A partir des premières expériences professionnelles un peu difficiles (à Saint Etienne et à Nevers) le récit des lieux habités continue en suivant une logique de mutations professionnelles. Le premier emploi est situé à Riom dans le Puy de Dôme, pendant 3 ans, puis s’en suit une carrière à EDF qui débute à Tulle (4 ans) puis à Cergy-Pontoise (3 ans), puis à La Défense (3 ans) et enfin à Tours (de 1982 à 2007). Dans la description des différentes périodes, il est mis l’accent sur les aspects professionnels, sur les aspects sociaux, dans le sens où il vit son parcours professionnel comme une certaine « ascension sociale », mais finalement très peu sur les aspects personnels. Il parle très peu de sa femme et de ses enfants, sauf pour donner quelques détails. Une période professionnelle ressort cependant dans son récit, toujours pour son caractère « non ordinaire » qu’il juge très positivement, celle de Cergy-Pontoise, mise en valeur par l’aspect « innovant » de la ville et de l’ambiance de travail. Dans la période parisienne, l’acquisition d’une maison est également un événement qui paraît important, avec une valeur très positive pour ce lieu de vie, associé par Noël au bonheur.

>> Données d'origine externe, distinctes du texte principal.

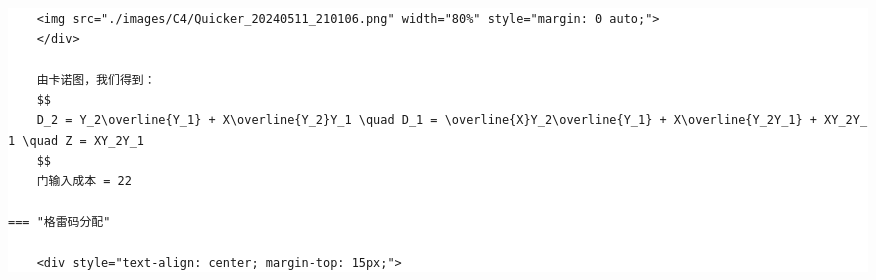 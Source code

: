 		<img src="./images/C4/Quicker_20240511_210106.png" width="80%" style="margin: 0 auto;">
		</div>
		
		由卡诺图，我们得到：
		$$
		D_2 = Y_2\overline{Y_1} + X\overline{Y_2}Y_1 \quad D_1 = \overline{X}Y_2\overline{Y_1} + X\overline{Y_2Y_1} + XY_2Y_1 \quad Z = XY_2Y_1
		$$
		门输入成本 = 22

	=== "格雷码分配"

		<div style="text-align: center; margin-top: 15px;"> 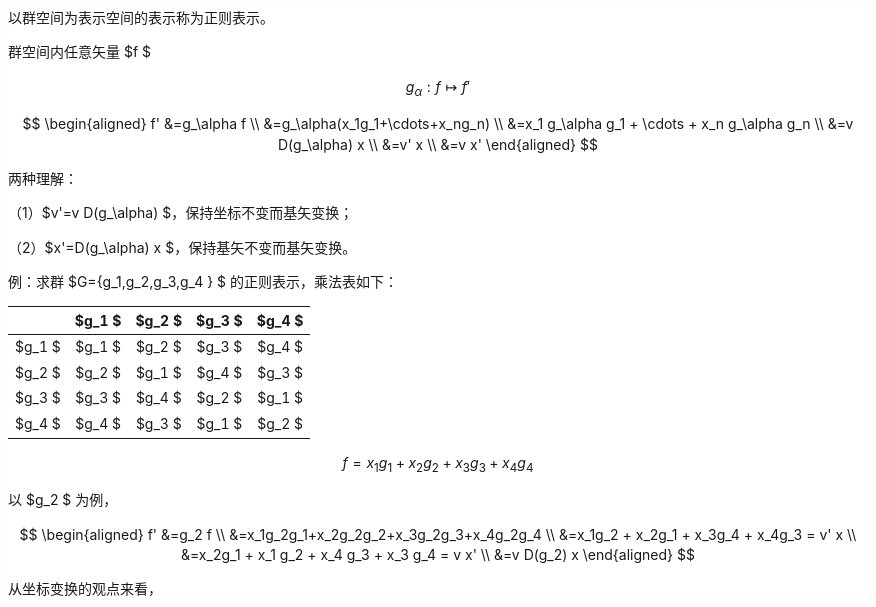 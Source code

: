 以群空间为表示空间的表示称为正则表示。

群空间内任意矢量 $f $

$$
g_\alpha:f \mapsto f'
$$

$$
\begin{aligned}
f'
&=g_\alpha f \\
&=g_\alpha(x_1g_1+\cdots+x_ng_n) \\
&=x_1 g_\alpha  g_1 + \cdots + x_n g_\alpha g_n \\
&=v D(g_\alpha) x \\
&=v' x \\
&=v x'
\end{aligned}
$$

两种理解：

（1）$v'=v D(g_\alpha) $，保持坐标不变而基矢变换；

（2）$x'=D(g_\alpha) x $，保持基矢不变而基矢变换。

例：求群 $G=\{g_1,g_2,g_3,g_4 \} $ 的正则表示，乘法表如下：

||$g_1 $|$g_2 $|$g_3 $|$g_4 $|
|:---:|:---:|:---:|:---:|:---:|
|$g_1 $|$g_1 $|$g_2 $|$g_3 $|$g_4 $|
|$g_2 $|$g_2 $|$g_1 $|$g_4 $|$g_3 $|
|$g_3 $|$g_3 $|$g_4 $|$g_2 $|$g_1 $|
|$g_4 $|$g_4 $|$g_3 $|$g_1 $|$g_2 $|



$$
f = x_1g_1+x_2g_2+x_3g_3+x_4g_4
$$

以 $g_2 $ 为例，

$$
\begin{aligned}
f'
&=g_2 f \\
&=x_1g_2g_1+x_2g_2g_2+x_3g_2g_3+x_4g_2g_4 \\
&=x_1g_2 + x_2g_1 + x_3g_4 + x_4g_3 = v' x \\
&=x_2g_1 + x_1 g_2 + x_4 g_3 + x_3 g_4 = v x' \\
&=v D(g_2) x
\end{aligned}
$$

从坐标变换的观点来看，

La période de vie à Tours, entre 1982 et aujourd’hui correspond à une réelle installation dans une région, dans un emploi, avec une mobilité qui dans la première tranche, est marquée par la « découverte » de la région (excursions, châteaux, visites de sites dans le cadre du travail, etc.) et puis avec le temps, une pratique de plus en plus « locale », c'est-à-dire quasiment strictement « interne » à Tours (notamment sur la dernière tranche). Pendant ces 25 ans, Noël B habitera 3 logements dans Tours, dans des quartiers relativement différents puisqu’il passera 10 ans dans un quartier d’habitat collectif des années 60 (Les Fontaines), 7 ans dans un quartier de centre ancien (Rue Lobin), pour arriver en 2000 dans le quartier neuf des 2 Lions. Cette dernière étape est jugée positivement, notamment parce que Noël s’est investi dans de nouvelles activités, et d’une manière générale, dans son quartier et dans sa ville (vie associative, vie culturelle). Son divorce récent, le passage en retraite, l’oblige à envisager un déménagement mais qu’il ne situe pas encore très précisément. Cependant, il insiste sur l’importance d’être connecté à la ville, de pouvoir assister et participer à la vie publique. Noël est aujourd’hui dans une démarche de création ou d’enrichissement d’un réseau social et amical qui semble ancré sur la ville de Tours et qui se traduit par des déplacements et des expériences spatiales multiples à une échelle locale.